Thirdly, and finally, "MAINTENANCE"

Look at verses 13 - 14:

{13} What you heard from me, keep as the pattern of sound teaching, with faith and love in Christ Jesus. {14} Guard the good deposit that was entrusted to you--guard it with the help of the Holy Spirit who lives in us.

There needs to be not only "promulgation" but also "maintenance" or the defence of the gospel against error and false teaching. In verse 13 Paul tells Timothy to "keep" what he had heard from Paul, "as the pattern of sound teaching". In verse 14 he says Timothy is to "guard [as he, Paul himself, was being guarded by Roman soldiers] the good deposit that was entrusted to you".

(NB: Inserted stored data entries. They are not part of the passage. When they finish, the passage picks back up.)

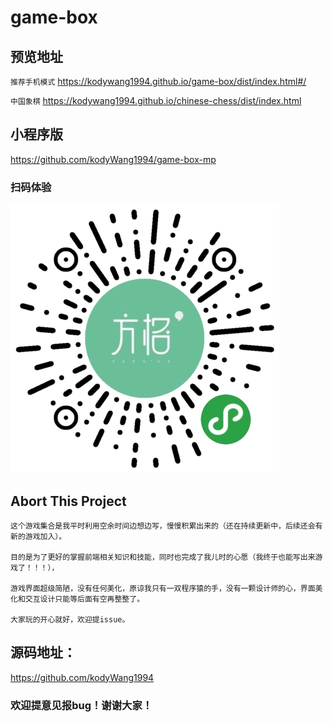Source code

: # game-box

## 预览地址
`推荐手机模式`
https://kodywang1994.github.io/game-box/dist/index.html#/

`中国象棋`
https://kodywang1994.github.io/chinese-chess/dist/index.html

## 小程序版

https://github.com/kodyWang1994/game-box-mp

### 扫码体验

![二维码](/src/assets/game_qrcode.png)

## Abort This Project
```
这个游戏集合是我平时利用空余时间边想边写，慢慢积累出来的（还在持续更新中，后续还会有新的游戏加入）。

目的是为了更好的掌握前端相关知识和技能，同时也完成了我儿时的心愿（我终于也能写出来游戏了！！！），

游戏界面超级简陋，没有任何美化，原谅我只有一双程序猿的手，没有一颗设计师的心，界面美化和交互设计只能等后面有空再整整了。

大家玩的开心就好，欢迎提issue。
```

## 源码地址：

https://github.com/kodyWang1994

### 欢迎提意见报bug！谢谢大家！
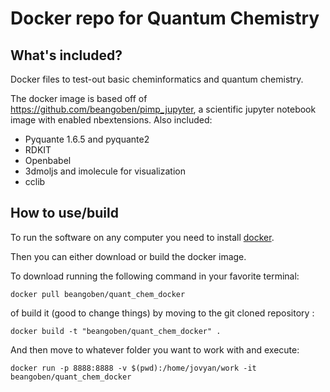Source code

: # Docker repo for Quantum Chemistry
## What's included?

Docker files to test-out basic cheminformatics and quantum chemistry.

The docker image is based off of <https://github.com/beangoben/pimp_jupyter>, a scientific jupyter notebook image with enabled nbextensions. Also included:

- Pyquante 1.6.5 and pyquante2
- RDKIT
- Openbabel
- 3dmoljs and imolecule for visualization
- cclib


## How to use/build

To run the software on any computer you need to install [docker](https://www.docker.com/).

Then you can either download or build the docker image.

To download running the following command in your favorite terminal:

```
docker pull beangoben/quant_chem_docker
```

of build it (good to change things) by moving to the git cloned repository :

```
docker build -t "beangoben/quant_chem_docker" .
```

And then move to whatever folder you want to work with and execute:

```
docker run -p 8888:8888 -v $(pwd):/home/jovyan/work -it beangoben/quant_chem_docker
```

But how was Timothy to guard it? The answer is in verse 13. It says, "with faith and love in Christ Jesus". And verse 14 says, "with the help of the Holy Spirit who lives in us." It takes strong faith in the keeping power of God to stand firm when you are being attacked as you defend that "pattern of sound teaching". But you also need to do it "with ... love in Christ Jesus" for the people who are opposing the truth and you. None of that is easy. That is why we must rely on, and pray for, the strength of "the Holy Spirit who lives in us."

I must conclude. I do so with the question? What is to be your response to "sound scriptural and evangelical truth"?

If you have never yet accepted the truth that God saves, why not do so this morning? Why not admit that you are a sinner and need Christ's forgiveness and new life by the Holy Spirit?

But many of you this morning have already accepted that truth. Well, will you play your part this year in its "promulgation" and "maintenance" in the way God calls you to, as opportunities arise? As our founders suggested and, more importantly, as Paul taught, both are necessary.